The BMA’s Northern Ireland GP Committee’s efforts in collecting resignations from GPs – with the threat to take NI general practice out of the NHS if rescue measures for the profession were not forthcoming – were thrown off course when the Northern Ireland’s Government collapsed in early 2017.

Suddenly the committee had no health minister to whom to hand its resignations.
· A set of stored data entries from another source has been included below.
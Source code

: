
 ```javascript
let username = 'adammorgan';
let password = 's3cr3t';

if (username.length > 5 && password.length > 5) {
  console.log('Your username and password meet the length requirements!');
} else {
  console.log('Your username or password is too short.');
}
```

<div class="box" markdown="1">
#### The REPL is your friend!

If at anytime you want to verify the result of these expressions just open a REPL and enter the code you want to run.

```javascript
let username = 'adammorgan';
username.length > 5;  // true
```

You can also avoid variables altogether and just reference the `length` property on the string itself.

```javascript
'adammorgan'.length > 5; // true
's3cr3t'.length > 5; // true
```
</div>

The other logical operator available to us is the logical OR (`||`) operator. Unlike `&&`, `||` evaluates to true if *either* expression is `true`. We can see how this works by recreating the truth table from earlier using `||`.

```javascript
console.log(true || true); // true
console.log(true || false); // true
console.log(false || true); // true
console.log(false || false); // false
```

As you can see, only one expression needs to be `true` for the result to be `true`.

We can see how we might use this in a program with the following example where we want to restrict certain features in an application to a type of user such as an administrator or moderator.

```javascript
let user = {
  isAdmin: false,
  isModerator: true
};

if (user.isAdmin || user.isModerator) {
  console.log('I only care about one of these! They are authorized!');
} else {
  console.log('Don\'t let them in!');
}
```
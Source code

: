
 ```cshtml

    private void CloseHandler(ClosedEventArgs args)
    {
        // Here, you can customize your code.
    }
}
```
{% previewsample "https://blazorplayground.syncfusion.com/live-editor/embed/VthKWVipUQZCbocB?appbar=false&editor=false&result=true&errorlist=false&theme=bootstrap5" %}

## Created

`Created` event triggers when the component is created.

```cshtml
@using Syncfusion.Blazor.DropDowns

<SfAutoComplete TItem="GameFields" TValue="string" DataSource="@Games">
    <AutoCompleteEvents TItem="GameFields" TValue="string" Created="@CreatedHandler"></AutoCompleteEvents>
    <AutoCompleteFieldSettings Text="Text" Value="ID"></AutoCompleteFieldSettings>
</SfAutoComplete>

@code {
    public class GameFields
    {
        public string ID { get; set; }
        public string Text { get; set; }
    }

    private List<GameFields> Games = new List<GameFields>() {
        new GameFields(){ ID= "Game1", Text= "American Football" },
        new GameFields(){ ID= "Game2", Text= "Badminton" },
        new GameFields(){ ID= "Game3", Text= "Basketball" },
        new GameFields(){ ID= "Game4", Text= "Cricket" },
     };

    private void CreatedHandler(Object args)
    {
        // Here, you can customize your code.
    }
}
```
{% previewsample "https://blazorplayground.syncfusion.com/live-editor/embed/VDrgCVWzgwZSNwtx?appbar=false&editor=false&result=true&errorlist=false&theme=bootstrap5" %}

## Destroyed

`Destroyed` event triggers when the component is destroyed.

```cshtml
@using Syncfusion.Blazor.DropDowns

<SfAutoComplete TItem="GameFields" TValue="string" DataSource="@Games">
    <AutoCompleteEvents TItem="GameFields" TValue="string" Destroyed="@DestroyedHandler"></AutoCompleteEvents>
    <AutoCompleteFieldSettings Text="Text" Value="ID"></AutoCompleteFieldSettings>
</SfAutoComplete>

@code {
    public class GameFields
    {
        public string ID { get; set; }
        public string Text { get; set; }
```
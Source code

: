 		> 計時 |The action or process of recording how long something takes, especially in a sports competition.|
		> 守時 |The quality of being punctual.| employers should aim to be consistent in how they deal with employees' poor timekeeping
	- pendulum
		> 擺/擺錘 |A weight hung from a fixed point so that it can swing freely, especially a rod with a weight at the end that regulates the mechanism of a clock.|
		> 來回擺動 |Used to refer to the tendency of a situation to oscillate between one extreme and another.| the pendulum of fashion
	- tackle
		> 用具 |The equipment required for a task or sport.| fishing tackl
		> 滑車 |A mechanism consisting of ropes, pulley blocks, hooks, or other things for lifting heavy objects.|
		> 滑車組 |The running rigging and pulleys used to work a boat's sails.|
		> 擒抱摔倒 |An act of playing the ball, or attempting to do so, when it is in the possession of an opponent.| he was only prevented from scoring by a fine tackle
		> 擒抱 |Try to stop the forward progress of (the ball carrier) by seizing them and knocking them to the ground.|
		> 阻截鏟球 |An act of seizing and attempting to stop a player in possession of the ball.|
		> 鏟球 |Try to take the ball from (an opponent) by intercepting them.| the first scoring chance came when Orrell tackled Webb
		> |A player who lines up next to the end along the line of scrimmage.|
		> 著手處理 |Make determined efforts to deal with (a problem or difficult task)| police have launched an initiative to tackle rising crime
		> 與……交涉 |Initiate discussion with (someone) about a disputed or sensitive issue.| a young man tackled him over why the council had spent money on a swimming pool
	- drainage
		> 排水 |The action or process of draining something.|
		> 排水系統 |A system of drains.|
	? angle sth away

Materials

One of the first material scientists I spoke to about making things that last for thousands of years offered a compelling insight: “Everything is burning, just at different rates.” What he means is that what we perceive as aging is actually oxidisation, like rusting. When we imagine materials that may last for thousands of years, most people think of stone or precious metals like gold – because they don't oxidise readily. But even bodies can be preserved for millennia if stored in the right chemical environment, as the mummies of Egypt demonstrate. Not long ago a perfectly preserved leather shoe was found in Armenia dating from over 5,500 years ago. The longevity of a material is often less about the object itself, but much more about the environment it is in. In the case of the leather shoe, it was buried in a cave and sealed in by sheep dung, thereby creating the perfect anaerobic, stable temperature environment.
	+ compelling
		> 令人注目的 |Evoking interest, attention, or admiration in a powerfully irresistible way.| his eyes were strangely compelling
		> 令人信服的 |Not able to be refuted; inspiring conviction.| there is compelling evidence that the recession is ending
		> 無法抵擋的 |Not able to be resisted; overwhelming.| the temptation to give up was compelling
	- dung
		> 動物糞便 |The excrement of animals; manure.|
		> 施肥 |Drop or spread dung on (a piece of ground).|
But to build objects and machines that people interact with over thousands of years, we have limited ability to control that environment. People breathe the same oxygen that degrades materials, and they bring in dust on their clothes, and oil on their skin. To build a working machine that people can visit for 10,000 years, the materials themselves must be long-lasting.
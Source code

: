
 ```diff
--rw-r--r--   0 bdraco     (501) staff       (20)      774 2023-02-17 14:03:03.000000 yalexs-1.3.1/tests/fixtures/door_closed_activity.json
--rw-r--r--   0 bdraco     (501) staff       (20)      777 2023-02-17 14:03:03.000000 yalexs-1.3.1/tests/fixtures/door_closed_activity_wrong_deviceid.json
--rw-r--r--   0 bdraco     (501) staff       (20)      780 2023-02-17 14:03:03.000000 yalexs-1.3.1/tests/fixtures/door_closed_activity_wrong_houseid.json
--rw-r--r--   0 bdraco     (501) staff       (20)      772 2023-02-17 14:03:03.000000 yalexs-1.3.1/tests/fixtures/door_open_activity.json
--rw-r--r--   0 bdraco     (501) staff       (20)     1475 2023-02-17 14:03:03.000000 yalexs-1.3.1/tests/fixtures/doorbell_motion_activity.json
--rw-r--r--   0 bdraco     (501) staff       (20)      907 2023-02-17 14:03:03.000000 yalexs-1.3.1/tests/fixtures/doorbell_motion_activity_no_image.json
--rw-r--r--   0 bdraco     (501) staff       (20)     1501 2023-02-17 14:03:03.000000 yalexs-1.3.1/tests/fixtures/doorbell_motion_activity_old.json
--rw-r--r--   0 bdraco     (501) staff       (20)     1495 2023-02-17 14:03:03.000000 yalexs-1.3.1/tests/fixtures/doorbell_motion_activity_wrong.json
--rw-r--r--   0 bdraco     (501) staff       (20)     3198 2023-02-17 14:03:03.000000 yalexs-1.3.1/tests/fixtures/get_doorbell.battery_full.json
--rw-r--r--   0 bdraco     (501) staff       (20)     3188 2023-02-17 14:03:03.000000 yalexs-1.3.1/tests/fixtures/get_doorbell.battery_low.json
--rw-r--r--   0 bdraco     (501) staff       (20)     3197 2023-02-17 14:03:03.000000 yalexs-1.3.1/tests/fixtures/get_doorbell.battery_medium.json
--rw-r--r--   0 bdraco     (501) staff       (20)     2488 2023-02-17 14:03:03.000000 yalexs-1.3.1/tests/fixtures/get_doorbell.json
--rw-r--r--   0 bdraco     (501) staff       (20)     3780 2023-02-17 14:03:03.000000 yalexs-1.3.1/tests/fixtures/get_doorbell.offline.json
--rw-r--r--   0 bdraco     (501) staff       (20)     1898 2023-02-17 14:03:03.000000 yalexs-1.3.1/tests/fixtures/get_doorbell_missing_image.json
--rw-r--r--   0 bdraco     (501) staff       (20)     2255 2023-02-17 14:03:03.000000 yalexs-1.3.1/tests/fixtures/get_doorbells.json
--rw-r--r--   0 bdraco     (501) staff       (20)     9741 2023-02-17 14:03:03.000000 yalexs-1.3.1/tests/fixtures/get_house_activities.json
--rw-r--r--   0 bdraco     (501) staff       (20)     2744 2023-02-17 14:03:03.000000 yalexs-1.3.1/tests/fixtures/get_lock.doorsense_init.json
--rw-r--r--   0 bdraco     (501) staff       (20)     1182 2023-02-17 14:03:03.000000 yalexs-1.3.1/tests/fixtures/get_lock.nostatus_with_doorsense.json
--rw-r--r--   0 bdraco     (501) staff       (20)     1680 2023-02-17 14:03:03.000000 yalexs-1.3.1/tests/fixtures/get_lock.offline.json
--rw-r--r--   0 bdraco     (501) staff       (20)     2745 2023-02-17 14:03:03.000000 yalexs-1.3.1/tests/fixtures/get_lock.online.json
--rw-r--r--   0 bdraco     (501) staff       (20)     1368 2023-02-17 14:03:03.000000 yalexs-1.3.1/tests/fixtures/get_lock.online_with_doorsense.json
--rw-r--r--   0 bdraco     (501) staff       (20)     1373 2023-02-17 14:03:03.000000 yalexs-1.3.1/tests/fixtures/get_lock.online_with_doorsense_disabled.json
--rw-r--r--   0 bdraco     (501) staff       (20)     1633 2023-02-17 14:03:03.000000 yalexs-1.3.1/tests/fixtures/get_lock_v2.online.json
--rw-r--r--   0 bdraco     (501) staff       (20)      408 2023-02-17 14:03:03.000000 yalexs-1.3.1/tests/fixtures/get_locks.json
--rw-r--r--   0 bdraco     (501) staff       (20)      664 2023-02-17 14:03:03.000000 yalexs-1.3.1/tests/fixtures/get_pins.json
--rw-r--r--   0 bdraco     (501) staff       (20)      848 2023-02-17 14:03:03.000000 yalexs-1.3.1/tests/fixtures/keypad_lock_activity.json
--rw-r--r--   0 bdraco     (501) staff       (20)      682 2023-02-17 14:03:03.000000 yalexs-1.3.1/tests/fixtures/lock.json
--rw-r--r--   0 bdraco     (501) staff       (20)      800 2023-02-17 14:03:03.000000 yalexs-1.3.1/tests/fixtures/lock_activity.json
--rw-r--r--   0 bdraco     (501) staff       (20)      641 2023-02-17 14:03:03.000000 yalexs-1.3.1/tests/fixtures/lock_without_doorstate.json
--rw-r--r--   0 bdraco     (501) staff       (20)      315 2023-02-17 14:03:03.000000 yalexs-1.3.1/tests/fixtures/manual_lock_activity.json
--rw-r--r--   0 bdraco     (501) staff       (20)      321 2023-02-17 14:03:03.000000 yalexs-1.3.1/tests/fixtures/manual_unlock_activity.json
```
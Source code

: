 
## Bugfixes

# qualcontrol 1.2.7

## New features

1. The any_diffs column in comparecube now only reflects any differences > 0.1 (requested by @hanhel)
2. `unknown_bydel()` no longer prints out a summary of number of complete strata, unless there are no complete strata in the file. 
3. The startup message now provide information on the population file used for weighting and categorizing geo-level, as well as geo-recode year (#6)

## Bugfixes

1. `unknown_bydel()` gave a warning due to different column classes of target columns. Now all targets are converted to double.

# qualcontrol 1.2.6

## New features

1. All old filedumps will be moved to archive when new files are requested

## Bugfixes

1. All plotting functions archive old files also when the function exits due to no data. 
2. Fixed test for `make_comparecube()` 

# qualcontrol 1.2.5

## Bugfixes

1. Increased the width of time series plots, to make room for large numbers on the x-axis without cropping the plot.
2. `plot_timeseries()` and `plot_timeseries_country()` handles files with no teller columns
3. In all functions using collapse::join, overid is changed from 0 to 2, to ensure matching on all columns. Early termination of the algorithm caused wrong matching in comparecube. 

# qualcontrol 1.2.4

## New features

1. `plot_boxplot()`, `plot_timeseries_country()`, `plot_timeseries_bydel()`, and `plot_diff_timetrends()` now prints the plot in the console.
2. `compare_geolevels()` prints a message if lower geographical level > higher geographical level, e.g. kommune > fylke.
However, led by its chair Dr Tom Black, the NI GPC has been able to make progress.

Despite the legislative vaccum, Dr Black and colleagues have worked with civil servants to help GP practices and halt a tide of closures.

During the past 12 months, GPs have secured two significant investments from the Northern Ireland Department of Health, totalling more than £30m, earmarked for multidisciplinary team working and contract changes.

In addition, practices have, with the GPC’s advice, introduced workload optimisation measures, which Dr Black says have helped GPs ‘own the problem’ of demand management.

As for the future, Dr Black is intending to stand in elections for NI BMA Council chair – he is currently deputy chair.

He says ‘managing demand is the key to the survival of general practice’.

As a result, his to-do list includes developing multidisciplinary teams – to include roles such as musculoskeletal specialists, mental health workers and care navigators – ‘so that GPs only have to supervise work and not actually deliver everything that happens’.

‘If no one wants to be a GP then we have to provide a service that isn’t reliant on so many GPs,’ he says.

Why influential: The leader of the pack of GPs in Northern Ireland

What others say: ‘Driven, smooth-talking charmer’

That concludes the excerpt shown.